=== WORK ITEM ===
Across the entries that follow, tally every line holding the word "gradlew" and reply with the count alone.

"""

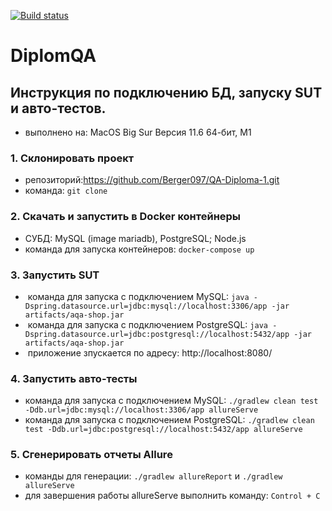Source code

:[![Build status](https://ci.appveyor.com/api/projects/status/120ivsw4wxev9h3c?svg=true)](https://ci.appveyor.com/project/Berger097/qa-diploma-1)
# DiplomQA
## Инструкция по подключению БД, запуску SUT и авто-тестов.
- выполнено на: MacOS Big Sur Версия 11.6 64-бит, M1
### 1. Склонировать проект
- репозиторий:https://github.com/Berger097/QA-Diploma-1.git
- команда: `git clone` 
### 2. Скачать и запустить в Docker контейнеры 
- СУБД: MySQL (image mariadb), PostgreSQL; Node.js
- команда для запуска контейнеров: `docker-compose up`
### 3. Запустить SUT
-  команда для запуска с подключением MySQL: `java -Dspring.datasource.url=jdbc:mysql://localhost:3306/app -jar artifacts/aqa-shop.jar`
-  команда для запуска с подключением PostgreSQL: `java -Dspring.datasource.url=jdbc:postgresql://localhost:5432/app -jar artifacts/aqa-shop.jar`
-  приложение зпускается по адресу: http://localhost:8080/
### 4. Запустить авто-тесты
- команда для запуска с подключением MySQL: `./gradlew clean test -Ddb.url=jdbc:mysql://localhost:3306/app allureServe`
- команда для запуска с подключением PostgreSQL: `./gradlew clean test -Ddb.url=jdbc:postgresql://localhost:5432/app allureServe`
### 5. Сгенерировать отчеты Allure
- команды для генерации: `./gradlew allureReport` и `./gradlew allureServe`
- для завершения работы allureServe выполнить команду: `Control + С`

"""

=== TASK RESPONSE ===
3